Il faut partir des perspectives économiques qui ont évolués au 19e et au 20e. Au 19e on considérait que le moteur de l’économie c’était l’initiative individuelle des personnes physiques. Le 20e aura été le siècle de l’entreprise et du droit de l’entreprise, qui est souvent organisé sous la forme d’une personne morale. Au plan pénal, on s’est rendu compte que ces entreprises pouvaient être le théâtre de la commission d’infraction de plus en plus nombreuse dans les secteurs les plus divers. La criminologie a montrée que ces groupements constituaient des forces génératrices de délinquance, dans la mesure où les moyens économiques et financiers qui sont à la disposition d’une société, d’un groupement, n’ont rien à voir avec ceux d’une personne physique ordinaire. Dès lors le droit pénal au titre de la politique criminelle devait fournir une réponse adaptée à cette évolution et cette réponse a été l’introduction de la responsabilité pénale des personnes morales dans le Code pénal de 1992. Au demeurant cette responsabilité pénale n’était pas tout à fait inconnue même avant l’entrée en vigueur du nouveau Code pénal.

2§ L’admission exceptionnelle d’une répression des personnes morales avant le nouveau Code pénal.

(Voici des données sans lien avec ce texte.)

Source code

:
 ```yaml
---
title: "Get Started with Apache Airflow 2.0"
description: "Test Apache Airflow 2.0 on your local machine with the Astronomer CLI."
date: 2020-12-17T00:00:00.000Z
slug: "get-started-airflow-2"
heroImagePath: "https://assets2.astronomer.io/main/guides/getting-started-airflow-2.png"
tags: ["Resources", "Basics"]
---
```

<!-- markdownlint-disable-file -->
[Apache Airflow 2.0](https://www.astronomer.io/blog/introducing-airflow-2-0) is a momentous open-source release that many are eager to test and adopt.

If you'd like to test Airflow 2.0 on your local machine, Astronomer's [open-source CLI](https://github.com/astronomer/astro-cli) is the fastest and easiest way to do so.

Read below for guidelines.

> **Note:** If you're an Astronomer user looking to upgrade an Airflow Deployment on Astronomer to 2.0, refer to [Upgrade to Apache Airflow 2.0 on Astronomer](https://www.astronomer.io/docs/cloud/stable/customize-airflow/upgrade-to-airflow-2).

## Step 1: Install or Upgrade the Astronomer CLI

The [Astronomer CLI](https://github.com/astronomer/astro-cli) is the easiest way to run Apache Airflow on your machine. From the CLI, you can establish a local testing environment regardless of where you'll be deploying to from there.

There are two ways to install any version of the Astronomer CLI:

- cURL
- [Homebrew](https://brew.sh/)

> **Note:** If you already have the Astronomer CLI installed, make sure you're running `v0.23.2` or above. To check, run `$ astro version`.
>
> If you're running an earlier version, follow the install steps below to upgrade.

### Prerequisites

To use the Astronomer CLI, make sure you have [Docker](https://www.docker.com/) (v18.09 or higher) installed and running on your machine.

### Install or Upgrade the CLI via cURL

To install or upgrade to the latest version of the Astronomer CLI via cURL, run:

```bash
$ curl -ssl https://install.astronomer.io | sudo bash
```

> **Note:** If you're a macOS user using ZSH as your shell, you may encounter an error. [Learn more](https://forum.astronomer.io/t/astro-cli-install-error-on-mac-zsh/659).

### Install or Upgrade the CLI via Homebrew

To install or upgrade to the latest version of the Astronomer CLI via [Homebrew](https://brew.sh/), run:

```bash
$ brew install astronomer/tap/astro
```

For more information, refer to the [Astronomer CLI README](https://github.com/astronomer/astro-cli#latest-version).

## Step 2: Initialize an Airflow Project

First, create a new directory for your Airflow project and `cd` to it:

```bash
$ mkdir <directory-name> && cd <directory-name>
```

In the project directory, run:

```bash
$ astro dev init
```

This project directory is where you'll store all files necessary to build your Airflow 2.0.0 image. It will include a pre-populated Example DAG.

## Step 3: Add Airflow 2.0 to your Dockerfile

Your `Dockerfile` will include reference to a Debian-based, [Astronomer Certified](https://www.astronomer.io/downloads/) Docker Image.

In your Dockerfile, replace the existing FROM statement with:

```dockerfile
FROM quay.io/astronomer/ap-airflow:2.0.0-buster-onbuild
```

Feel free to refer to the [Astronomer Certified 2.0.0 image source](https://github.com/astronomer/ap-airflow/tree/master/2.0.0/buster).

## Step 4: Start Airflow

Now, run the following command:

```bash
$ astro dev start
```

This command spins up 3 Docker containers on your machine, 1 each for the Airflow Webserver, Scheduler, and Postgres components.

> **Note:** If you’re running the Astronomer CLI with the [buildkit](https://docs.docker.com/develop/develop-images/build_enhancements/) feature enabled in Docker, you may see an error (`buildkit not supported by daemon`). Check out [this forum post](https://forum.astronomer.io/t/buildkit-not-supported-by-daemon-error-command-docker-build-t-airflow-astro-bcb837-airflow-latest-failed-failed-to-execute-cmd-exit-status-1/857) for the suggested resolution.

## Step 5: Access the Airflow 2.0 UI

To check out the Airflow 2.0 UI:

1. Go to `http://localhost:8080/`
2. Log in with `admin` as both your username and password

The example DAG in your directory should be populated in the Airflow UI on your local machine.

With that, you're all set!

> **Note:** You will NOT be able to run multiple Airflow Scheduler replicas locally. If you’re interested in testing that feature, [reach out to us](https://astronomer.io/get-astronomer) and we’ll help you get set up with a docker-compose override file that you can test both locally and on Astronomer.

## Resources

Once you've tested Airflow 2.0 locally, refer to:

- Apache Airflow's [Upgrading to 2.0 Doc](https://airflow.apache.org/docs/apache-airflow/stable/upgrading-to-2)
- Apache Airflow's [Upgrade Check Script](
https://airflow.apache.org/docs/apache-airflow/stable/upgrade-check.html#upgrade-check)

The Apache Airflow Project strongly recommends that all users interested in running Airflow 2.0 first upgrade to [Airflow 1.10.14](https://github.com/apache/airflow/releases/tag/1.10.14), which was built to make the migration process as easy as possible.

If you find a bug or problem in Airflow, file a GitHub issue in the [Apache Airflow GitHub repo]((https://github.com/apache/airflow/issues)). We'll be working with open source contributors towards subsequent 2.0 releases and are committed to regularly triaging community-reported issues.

Cette répression existait de façon occasionnelle en droit français, un certain nombre d’états étranger avait admis cette responsabilité pénale.

A. En droit français.

En droit interne, la répression ponctuelle des personnes morales était le fait, soit de quelques textes, soit même de la jurisprudence.

1. Les textes.

Il y a chronologiquement deux séries de textes différents.

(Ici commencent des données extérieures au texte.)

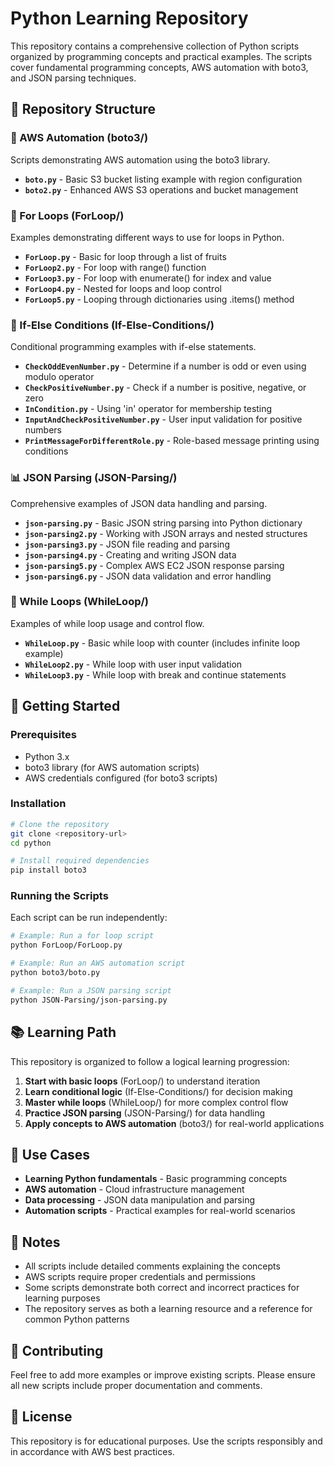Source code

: # Python Learning Repository

This repository contains a comprehensive collection of Python scripts organized by programming concepts and practical examples. The scripts cover fundamental programming concepts, AWS automation with boto3, and JSON parsing techniques.

## 📁 Repository Structure

### 🔧 AWS Automation (boto3/)
Scripts demonstrating AWS automation using the boto3 library.

- **`boto.py`** - Basic S3 bucket listing example with region configuration
- **`boto2.py`** - Enhanced AWS S3 operations and bucket management

### 🔄 For Loops (ForLoop/)
Examples demonstrating different ways to use for loops in Python.

- **`ForLoop.py`** - Basic for loop through a list of fruits
- **`ForLoop2.py`** - For loop with range() function
- **`ForLoop3.py`** - For loop with enumerate() for index and value
- **`ForLoop4.py`** - Nested for loops and loop control
- **`ForLoop5.py`** - Looping through dictionaries using .items() method

### 🔀 If-Else Conditions (If-Else-Conditions/)
Conditional programming examples with if-else statements.

- **`CheckOddEvenNumber.py`** - Determine if a number is odd or even using modulo operator
- **`CheckPositiveNumber.py`** - Check if a number is positive, negative, or zero
- **`InCondition.py`** - Using 'in' operator for membership testing
- **`InputAndCheckPositiveNumber.py`** - User input validation for positive numbers
- **`PrintMessageForDifferentRole.py`** - Role-based message printing using conditions

### 📊 JSON Parsing (JSON-Parsing/)
Comprehensive examples of JSON data handling and parsing.

- **`json-parsing.py`** - Basic JSON string parsing into Python dictionary
- **`json-parsing2.py`** - Working with JSON arrays and nested structures
- **`json-parsing3.py`** - JSON file reading and parsing
- **`json-parsing4.py`** - Creating and writing JSON data
- **`json-parsing5.py`** - Complex AWS EC2 JSON response parsing
- **`json-parsing6.py`** - JSON data validation and error handling

### 🔁 While Loops (WhileLoop/)
Examples of while loop usage and control flow.

- **`WhileLoop.py`** - Basic while loop with counter (includes infinite loop example)
- **`WhileLoop2.py`** - While loop with user input validation
- **`WhileLoop3.py`** - While loop with break and continue statements

## 🚀 Getting Started

### Prerequisites
- Python 3.x
- boto3 library (for AWS automation scripts)
- AWS credentials configured (for boto3 scripts)

### Installation
```bash
# Clone the repository
git clone <repository-url>
cd python

# Install required dependencies
pip install boto3
```

### Running the Scripts
Each script can be run independently:
```bash
# Example: Run a for loop script
python ForLoop/ForLoop.py

# Example: Run an AWS automation script
python boto3/boto.py

# Example: Run a JSON parsing script
python JSON-Parsing/json-parsing.py
```

## 📚 Learning Path

This repository is organized to follow a logical learning progression:

1. **Start with basic loops** (ForLoop/) to understand iteration
2. **Learn conditional logic** (If-Else-Conditions/) for decision making
3. **Master while loops** (WhileLoop/) for more complex control flow
4. **Practice JSON parsing** (JSON-Parsing/) for data handling
5. **Apply concepts to AWS automation** (boto3/) for real-world applications

## 🎯 Use Cases

- **Learning Python fundamentals** - Basic programming concepts
- **AWS automation** - Cloud infrastructure management
- **Data processing** - JSON data manipulation and parsing
- **Automation scripts** - Practical examples for real-world scenarios

## 📝 Notes

- All scripts include detailed comments explaining the concepts
- AWS scripts require proper credentials and permissions
- Some scripts demonstrate both correct and incorrect practices for learning purposes
- The repository serves as both a learning resource and a reference for common Python patterns

## 🤝 Contributing

Feel free to add more examples or improve existing scripts. Please ensure all new scripts include proper documentation and comments.

## 📄 License

This repository is for educational purposes. Use the scripts responsibly and in accordance with AWS best practices.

La première, ce sont des textes, abrogés aujourd’hui, qui ont été édictés à l’issue de la seconde guerre mondiale et qui avait expressément admis la possibilité de condamner pénalement une personne morale. Il y a en ce sens trois textes de 45 qui sont restés célèbres. L’ordonnance du 5 mai 45 relatives aux entreprises de presse coupables de collaboration avec l’ennemie et deux ordonnances des 30 mai et 30 juin 1945 en matière de réglementation de change et de prix.

La seconde série de textes, qui existent toujours, sont les textes relevant du droit répressif administratif, le droit « administratopénal », c’est-à-dire tout le droit répressif non directement pénal. Ces différents textes permettent aux Autorités Administratives Indépendantes, d’infliger des sanctions à des sociétés lorsque ces autorités constatent à un manquement à des prescriptions législatives ou réglementaires.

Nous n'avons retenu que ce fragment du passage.